### [Data]
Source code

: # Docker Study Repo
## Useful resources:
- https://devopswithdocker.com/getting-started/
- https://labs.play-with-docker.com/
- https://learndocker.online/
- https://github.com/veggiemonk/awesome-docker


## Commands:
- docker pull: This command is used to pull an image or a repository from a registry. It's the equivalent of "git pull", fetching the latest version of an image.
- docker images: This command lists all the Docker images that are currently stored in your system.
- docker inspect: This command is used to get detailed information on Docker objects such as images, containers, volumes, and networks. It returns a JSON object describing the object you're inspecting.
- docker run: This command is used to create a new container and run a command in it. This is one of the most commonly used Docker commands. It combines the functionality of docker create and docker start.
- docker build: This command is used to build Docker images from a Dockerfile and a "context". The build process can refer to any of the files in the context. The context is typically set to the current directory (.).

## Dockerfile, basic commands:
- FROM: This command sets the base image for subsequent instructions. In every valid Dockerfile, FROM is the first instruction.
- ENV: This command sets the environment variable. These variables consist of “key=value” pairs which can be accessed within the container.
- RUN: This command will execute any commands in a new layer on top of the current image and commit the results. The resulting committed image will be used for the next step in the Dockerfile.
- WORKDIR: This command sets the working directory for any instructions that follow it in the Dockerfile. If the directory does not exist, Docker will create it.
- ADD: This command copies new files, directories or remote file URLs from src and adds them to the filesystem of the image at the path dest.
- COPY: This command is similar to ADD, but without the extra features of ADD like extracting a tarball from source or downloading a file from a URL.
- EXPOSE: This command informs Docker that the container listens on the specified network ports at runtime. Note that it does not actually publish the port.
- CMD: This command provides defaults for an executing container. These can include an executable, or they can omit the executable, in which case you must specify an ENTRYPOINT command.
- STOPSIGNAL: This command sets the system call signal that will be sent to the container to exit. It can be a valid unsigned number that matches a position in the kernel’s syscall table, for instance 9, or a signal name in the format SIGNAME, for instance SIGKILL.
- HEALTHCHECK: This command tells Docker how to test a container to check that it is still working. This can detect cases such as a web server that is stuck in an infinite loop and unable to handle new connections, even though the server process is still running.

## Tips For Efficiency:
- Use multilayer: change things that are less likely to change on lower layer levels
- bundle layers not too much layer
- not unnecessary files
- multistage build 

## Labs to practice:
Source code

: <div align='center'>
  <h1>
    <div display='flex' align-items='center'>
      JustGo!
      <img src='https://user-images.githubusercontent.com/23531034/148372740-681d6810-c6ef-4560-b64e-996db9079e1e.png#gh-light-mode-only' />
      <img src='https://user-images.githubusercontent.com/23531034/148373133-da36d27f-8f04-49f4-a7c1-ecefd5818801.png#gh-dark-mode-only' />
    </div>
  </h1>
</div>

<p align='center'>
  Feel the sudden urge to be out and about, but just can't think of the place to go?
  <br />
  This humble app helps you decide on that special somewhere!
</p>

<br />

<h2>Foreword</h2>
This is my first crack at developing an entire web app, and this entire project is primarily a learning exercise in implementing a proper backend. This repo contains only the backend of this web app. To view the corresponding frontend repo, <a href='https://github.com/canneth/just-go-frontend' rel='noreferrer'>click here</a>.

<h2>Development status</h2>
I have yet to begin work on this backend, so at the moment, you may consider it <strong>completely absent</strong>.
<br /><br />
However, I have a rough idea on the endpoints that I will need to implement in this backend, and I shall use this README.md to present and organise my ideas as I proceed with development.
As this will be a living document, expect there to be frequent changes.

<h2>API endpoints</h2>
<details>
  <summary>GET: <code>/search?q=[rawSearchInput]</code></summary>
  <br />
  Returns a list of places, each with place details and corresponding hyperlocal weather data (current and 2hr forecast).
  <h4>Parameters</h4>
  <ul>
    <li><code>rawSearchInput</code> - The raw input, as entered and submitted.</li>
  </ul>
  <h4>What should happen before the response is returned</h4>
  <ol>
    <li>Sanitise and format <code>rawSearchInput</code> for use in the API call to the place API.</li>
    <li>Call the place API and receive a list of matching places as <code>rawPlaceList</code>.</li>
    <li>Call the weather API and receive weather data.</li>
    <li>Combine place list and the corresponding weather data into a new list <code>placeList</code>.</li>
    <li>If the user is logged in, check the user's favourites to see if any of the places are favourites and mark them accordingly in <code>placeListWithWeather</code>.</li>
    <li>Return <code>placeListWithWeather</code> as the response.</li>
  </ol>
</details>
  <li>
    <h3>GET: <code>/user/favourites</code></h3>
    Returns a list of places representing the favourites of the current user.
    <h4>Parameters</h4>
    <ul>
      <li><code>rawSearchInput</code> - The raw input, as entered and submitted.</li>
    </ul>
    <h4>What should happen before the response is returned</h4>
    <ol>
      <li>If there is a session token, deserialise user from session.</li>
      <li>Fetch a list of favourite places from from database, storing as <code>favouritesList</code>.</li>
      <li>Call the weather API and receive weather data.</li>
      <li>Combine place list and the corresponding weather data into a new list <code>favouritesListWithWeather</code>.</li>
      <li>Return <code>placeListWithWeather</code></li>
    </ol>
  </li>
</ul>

### [What the task requires]
Reproduce only this range: the first line of the data above through the line with "- ADD: This", both included, exactly as written.

### [Completed task]
Source code

: # Docker Study Repo
## Useful resources:
- https://devopswithdocker.com/getting-started/
- https://labs.play-with-docker.com/
- https://learndocker.online/
- https://github.com/veggiemonk/awesome-docker


## Commands:
- docker pull: This command is used to pull an image or a repository from a registry. It's the equivalent of "git pull", fetching the latest version of an image.
- docker images: This command lists all the Docker images that are currently stored in your system.
- docker inspect: This command is used to get detailed information on Docker objects such as images, containers, volumes, and networks. It returns a JSON object describing the object you're inspecting.
- docker run: This command is used to create a new container and run a command in it. This is one of the most commonly used Docker commands. It combines the functionality of docker create and docker start.
- docker build: This command is used to build Docker images from a Dockerfile and a "context". The build process can refer to any of the files in the context. The context is typically set to the current directory (.).

## Dockerfile, basic commands:
- FROM: This command sets the base image for subsequent instructions. In every valid Dockerfile, FROM is the first instruction.
- ENV: This command sets the environment variable. These variables consist of “key=value” pairs which can be accessed within the container.
- RUN: This command will execute any commands in a new layer on top of the current image and commit the results. The resulting committed image will be used for the next step in the Dockerfile.
- WORKDIR: This command sets the working directory for any instructions that follow it in the Dockerfile. If the directory does not exist, Docker will create it.
- ADD: This command copies new files, directories or remote file URLs from src and adds them to the filesystem of the image at the path dest.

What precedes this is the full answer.